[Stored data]

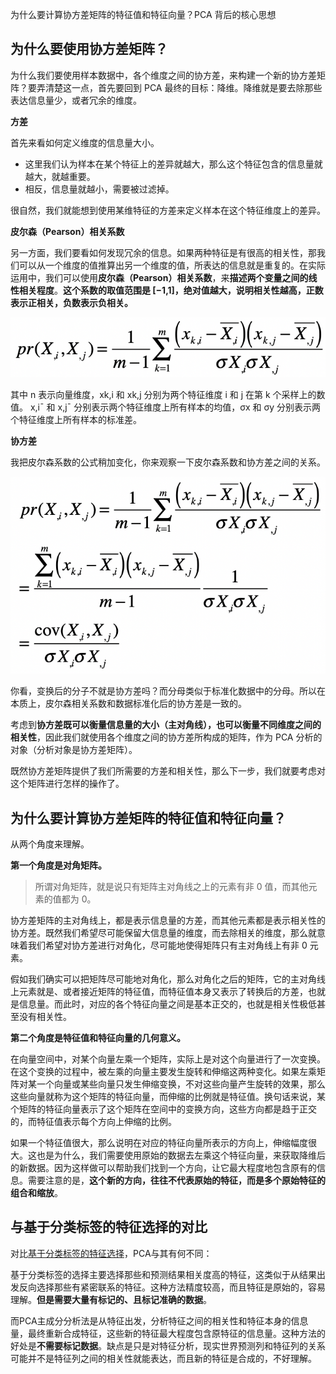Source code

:为什么要计算协方差矩阵的特征值和特征向量？PCA 背后的核心思想

## 为什么要使用协方差矩阵？

为什么我们要使用样本数据中，各个维度之间的协方差，来构建一个新的协方差矩阵？要弄清楚这一点，首先要回到 PCA 最终的目标：降维。降维就是要去除那些表达信息量少，或者冗余的维度。

**方差**

首先来看如何定义维度的信息量大小。

* 这里我们认为样本在某个特征上的差异就越大，那么这个特征包含的信息量就越大，就越重要。
* 相反，信息量就越小，需要被过滤掉。

很自然，我们就能想到使用某维特征的方差来定义样本在这个特征维度上的差异。

**皮尔森（Pearson）相关系数**

另一方面，我们要看如何发现冗余的信息。如果两种特征是有很高的相关性，那我们可以从一个维度的值推算出另一个维度的值，所表达的信息就是重复的。在实际运用中，我们可以使用**皮尔森（Pearson）相关系数**，来**描述两个变量之间的线性相关程度**。**这个系数的取值范围是 [−1,1]，绝对值越大，说明相关性越高，正数表示正相关，负数表示负相关。**

![](pca-why/formula-pearson.webp ':size=450')

其中 n 表示向量维度，xk,i 和 xk,j 分别为两个特征维度 i 和 j 在第 k 个采样上的数值。 x,iˉ 和 x,jˉ 分别表示两个特征维度上所有样本的均值，σx 和 σy 分别表示两个特征维度上所有样本的标准差。

**协方差**

我把皮尔森系数的公式稍加变化，你来观察一下皮尔森系数和协方差之间的关系。

![](pca-why/formula-pearson-cov.webp ':size=450')

你看，变换后的分子不就是协方差吗？而分母类似于标准化数据中的分母。所以在本质上，皮尔森相关系数和数据标准化后的协方差是一致的。

考虑到**协方差既可以衡量信息量的大小（主对角线），也可以衡量不同维度之间的相关性**，因此我们就使用各个维度之间的协方差所构成的矩阵，作为 PCA 分析的对象（分析对象是协方差矩阵）。

既然协方差矩阵提供了我们所需要的方差和相关性，那么下一步，我们就要考虑对这个矩阵进行怎样的操作了。

## 为什么要计算协方差矩阵的特征值和特征向量？

从两个角度来理解。

**第一个角度是对角矩阵。**

> 所谓对角矩阵，就是说只有矩阵主对角线之上的元素有非 0 值，而其他元素的值都为 0。

协方差矩阵的主对角线上，都是表示信息量的方差，而其他元素都是表示相关性的协方差。既然我们希望尽可能保留大信息量的维度，而去除相关的维度，那么就意味着我们希望对协方差进行对角化，尽可能地使得矩阵只有主对角线上有非 0 元素。

假如我们确实可以把矩阵尽可能地对角化，那么对角化之后的矩阵，它的主对角线上元素就是、或者接近矩阵的特征值，而特征值本身又表示了转换后的方差，也就是信息量。而此时，对应的各个特征向量之间是基本正交的，也就是相关性极低甚至没有相关性。

**第二个角度是特征值和特征向量的几何意义。**

在向量空间中，对某个向量左乘一个矩阵，实际上是对这个向量进行了一次变换。在这个变换的过程中，被左乘的向量主要发生旋转和伸缩这两种变化。如果左乘矩阵对某一个向量或某些向量只发生伸缩变换，不对这些向量产生旋转的效果，那么这些向量就称为这个矩阵的特征向量，而伸缩的比例就是特征值。换句话来说，某个矩阵的特征向量表示了这个矩阵在空间中的变换方向，这些方向都是趋于正交的，而特征值表示每个方向上伸缩的比例。

如果一个特征值很大，那么说明在对应的特征向量所表示的方向上，伸缩幅度很大。这也是为什么，我们需要使用原始的数据去左乘这个特征向量，来获取降维后的新数据。因为这样做可以帮助我们找到一个方向，让它最大程度地包含原有的信息。需要注意的是，**这个新的方向，往往不代表原始的特征，而是多个原始特征的组合和缩放**。

## 与基于分类标签的特征选择的对比

对比[基于分类标签的特征选择](statistics/key-feature)，PCA与其有何不同：

基于分类标签的选择主要选择那些和预测结果相关度高的特征，这类似于从结果出发反向选择那些有紧密联系的特征。这种方法精度较高，而且特征是原始的，容易理解。**但是需要大量有标记的、且标记准确的数据**。

而PCA主成分分析法是从特征出发，分析特征之间的相关性和特征本身的信息量，最终重新合成特征，这些新的特征最大程度包含原特征的信息量。这种方法的好处是**不需要标记数据**。缺点是只是对特征分析，现实世界预测列和特征列的关系可能并不是特征列之间的相关性就能表达，而且新的特征是合成的，不好理解。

Task to complete –
Could you output the lines above, exactly as written, from the one containing "假如我们确实可以把矩阵尽可能" through the last, with both ends included and no others?

Response box –
假如我们确实可以把矩阵尽可能地对角化，那么对角化之后的矩阵，它的主对角线上元素就是、或者接近矩阵的特征值，而特征值本身又表示了转换后的方差，也就是信息量。而此时，对应的各个特征向量之间是基本正交的，也就是相关性极低甚至没有相关性。

**第二个角度是特征值和特征向量的几何意义。**

在向量空间中，对某个向量左乘一个矩阵，实际上是对这个向量进行了一次变换。在这个变换的过程中，被左乘的向量主要发生旋转和伸缩这两种变化。如果左乘矩阵对某一个向量或某些向量只发生伸缩变换，不对这些向量产生旋转的效果，那么这些向量就称为这个矩阵的特征向量，而伸缩的比例就是特征值。换句话来说，某个矩阵的特征向量表示了这个矩阵在空间中的变换方向，这些方向都是趋于正交的，而特征值表示每个方向上伸缩的比例。

如果一个特征值很大，那么说明在对应的特征向量所表示的方向上，伸缩幅度很大。这也是为什么，我们需要使用原始的数据去左乘这个特征向量，来获取降维后的新数据。因为这样做可以帮助我们找到一个方向，让它最大程度地包含原有的信息。需要注意的是，**这个新的方向，往往不代表原始的特征，而是多个原始特征的组合和缩放**。

## 与基于分类标签的特征选择的对比

对比[基于分类标签的特征选择](statistics/key-feature)，PCA与其有何不同：

基于分类标签的选择主要选择那些和预测结果相关度高的特征，这类似于从结果出发反向选择那些有紧密联系的特征。这种方法精度较高，而且特征是原始的，容易理解。**但是需要大量有标记的、且标记准确的数据**。

而PCA主成分分析法是从特征出发，分析特征之间的相关性和特征本身的信息量，最终重新合成特征，这些新的特征最大程度包含原特征的信息量。这种方法的好处是**不需要标记数据**。缺点是只是对特征分析，现实世界预测列和特征列的关系可能并不是特征列之间的相关性就能表达，而且新的特征是合成的，不好理解。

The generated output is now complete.